Two and a half years ago, feeling existentially adrift about the future of the planet, I sent a letter to Wendell Berry, hoping he might have answers. Berry has published more than eighty books of poetry, fiction, essays, and criticism, but he’s perhaps best known for “The Unsettling of America,” a book-length polemic, from 1977, which argues that responsible, small-scale agriculture is essential to the preservation of the land and the culture. The book felt radical in its day; to a contemporary reader, it is almost absurdly prescient. Berry, who is now eighty-four, does not own a computer or a cell phone, and his landline is not connected to an answering machine. We corresponded by mail for a year, and in November, 2018, he invited me to visit him at his farmhouse, in Port Royal, a small community in Henry County, Kentucky, with a population of less than a hundred.

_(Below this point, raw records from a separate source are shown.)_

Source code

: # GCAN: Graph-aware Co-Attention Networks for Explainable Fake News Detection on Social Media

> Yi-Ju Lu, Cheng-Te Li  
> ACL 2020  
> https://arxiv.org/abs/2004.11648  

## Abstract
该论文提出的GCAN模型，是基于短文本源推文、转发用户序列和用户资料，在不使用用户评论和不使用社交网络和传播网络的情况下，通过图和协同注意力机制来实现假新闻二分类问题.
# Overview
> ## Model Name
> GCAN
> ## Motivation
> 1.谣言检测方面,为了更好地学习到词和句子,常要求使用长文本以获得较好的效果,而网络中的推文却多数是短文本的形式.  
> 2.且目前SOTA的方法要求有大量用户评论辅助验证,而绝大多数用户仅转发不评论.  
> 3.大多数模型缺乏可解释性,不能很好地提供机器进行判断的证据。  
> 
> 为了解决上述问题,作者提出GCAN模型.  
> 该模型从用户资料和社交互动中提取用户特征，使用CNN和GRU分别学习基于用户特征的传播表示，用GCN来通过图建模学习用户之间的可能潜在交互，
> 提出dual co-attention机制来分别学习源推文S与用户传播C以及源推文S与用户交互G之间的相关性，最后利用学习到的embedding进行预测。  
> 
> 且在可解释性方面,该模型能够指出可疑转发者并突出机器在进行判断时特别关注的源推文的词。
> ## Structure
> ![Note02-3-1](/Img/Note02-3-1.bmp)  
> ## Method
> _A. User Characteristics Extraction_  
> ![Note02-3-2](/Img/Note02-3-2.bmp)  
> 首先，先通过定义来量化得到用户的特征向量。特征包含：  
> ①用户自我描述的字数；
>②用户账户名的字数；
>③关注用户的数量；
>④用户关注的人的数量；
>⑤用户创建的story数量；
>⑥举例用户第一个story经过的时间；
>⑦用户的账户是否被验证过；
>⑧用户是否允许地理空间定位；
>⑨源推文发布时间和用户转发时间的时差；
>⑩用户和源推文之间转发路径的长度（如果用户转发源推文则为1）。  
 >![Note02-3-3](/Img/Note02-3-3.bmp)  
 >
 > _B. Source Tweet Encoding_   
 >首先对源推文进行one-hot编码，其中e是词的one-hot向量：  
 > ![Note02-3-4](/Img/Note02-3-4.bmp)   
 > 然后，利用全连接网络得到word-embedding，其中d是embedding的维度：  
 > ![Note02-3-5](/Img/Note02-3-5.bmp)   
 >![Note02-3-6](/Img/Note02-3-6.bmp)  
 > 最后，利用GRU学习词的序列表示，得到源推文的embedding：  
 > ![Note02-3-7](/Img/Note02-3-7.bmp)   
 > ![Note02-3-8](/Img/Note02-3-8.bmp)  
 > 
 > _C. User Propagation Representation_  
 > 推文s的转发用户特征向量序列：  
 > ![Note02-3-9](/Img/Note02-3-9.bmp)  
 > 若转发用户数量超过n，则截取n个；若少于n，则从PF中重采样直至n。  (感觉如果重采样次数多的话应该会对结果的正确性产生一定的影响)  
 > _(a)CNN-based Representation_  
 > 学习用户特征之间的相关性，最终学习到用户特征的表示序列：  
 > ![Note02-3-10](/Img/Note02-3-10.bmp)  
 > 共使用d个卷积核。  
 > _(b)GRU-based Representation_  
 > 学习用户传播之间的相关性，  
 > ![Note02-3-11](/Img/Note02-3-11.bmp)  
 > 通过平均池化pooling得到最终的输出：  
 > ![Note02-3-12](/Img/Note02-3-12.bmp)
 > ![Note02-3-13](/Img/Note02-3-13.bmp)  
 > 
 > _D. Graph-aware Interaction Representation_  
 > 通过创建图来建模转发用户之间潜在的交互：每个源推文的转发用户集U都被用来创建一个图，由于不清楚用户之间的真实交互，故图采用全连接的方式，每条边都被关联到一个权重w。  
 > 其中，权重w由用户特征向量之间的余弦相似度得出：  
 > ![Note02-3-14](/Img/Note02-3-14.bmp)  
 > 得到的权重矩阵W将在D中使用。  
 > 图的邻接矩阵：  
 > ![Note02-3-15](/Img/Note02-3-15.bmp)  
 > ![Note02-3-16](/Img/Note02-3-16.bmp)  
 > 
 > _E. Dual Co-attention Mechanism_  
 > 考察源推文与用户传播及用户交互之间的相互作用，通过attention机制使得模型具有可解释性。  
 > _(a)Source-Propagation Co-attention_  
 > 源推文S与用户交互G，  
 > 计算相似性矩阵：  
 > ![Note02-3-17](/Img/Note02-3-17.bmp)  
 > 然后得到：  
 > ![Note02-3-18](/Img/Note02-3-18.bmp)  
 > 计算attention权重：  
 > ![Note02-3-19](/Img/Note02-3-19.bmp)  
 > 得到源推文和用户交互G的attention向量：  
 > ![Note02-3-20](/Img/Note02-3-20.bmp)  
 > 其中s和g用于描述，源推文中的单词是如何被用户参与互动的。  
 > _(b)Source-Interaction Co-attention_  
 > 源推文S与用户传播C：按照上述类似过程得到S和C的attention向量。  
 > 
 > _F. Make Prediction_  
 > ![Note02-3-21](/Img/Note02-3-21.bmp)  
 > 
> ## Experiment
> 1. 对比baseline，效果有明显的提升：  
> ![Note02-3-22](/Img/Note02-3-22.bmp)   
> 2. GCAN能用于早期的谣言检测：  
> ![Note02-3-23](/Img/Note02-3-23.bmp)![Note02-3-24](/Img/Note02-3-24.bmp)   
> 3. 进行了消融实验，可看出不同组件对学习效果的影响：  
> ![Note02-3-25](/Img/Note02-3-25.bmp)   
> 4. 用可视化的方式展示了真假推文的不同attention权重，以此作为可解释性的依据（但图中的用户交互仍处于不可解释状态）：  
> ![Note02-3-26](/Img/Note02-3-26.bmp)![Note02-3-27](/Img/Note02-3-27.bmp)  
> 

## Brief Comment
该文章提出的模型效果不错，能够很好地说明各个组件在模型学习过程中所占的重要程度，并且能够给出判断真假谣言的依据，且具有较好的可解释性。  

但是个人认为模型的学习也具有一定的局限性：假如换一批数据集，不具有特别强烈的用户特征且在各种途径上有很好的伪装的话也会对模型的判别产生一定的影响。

Berry and his wife, Tanya, received me with exceptional kindness, and fed me well. Berry takes conversation seriously, and our talks in his book-lined parlor were extensive and occasionally vulnerable. One afternoon, he offered to drive me around Port Royal in his pickup truck to show me a few sights: the encroachment of cash crops like soybeans and corn on nearby farms, the small cemetery where his parents are buried, his writing studio, on the Kentucky River. Berry’s connection to his home is profound—several of his novels and short stories are set in “Port William,” a semi-fictionalized version of Port Royal—and his children now run the Berry Center, a nonprofit dedicated to educating local communities about sustainable agriculture. Our correspondence would continue, but, before I left, Berry gave me a broadside letterpress of his poem “A Vision.” I think often of some of its final lines, which clarify, for me, what it means to truly know a place:
Memory,
native to this valley, will spread over it
like a grove, and memory will grow
into legend, legend into song, song
into sacrament.
This interview has been edited and condensed for clarity.
In the “The Art of Loading Brush,” the collection of essays and stories that you published in 2017, you write about the future being a meaningless idea, or at least not a terribly useful idea.
Every generation is a bridge between something that’s past and something that’s coming. One of my favorite examples is Edwin Muir, who was born in Orkney, in Scotland. For thirty centuries, everything had been much the same. The literature of his boyhood was the ballads and the Bible and Robert Burns. And then his family picked up and moved to Glasgow, right into the middle of the industrial revolution. And several of them died! It’s heartbreaking! They died of uprootedness. Muir survived, and his autobiography is essential work for me. He and his wife, Willa, became Kafka’s translators. He was in Prague when the communists took over. So, all the way from the old, old tradition into the modern nightmare, you might say.
A lot of people now come of age in places that feel like no place—a kind of vague American landscape, sculpted in part by corporations—which occasionally makes me wonder if homesickness, as a human experience, is itself on the verge of extinction.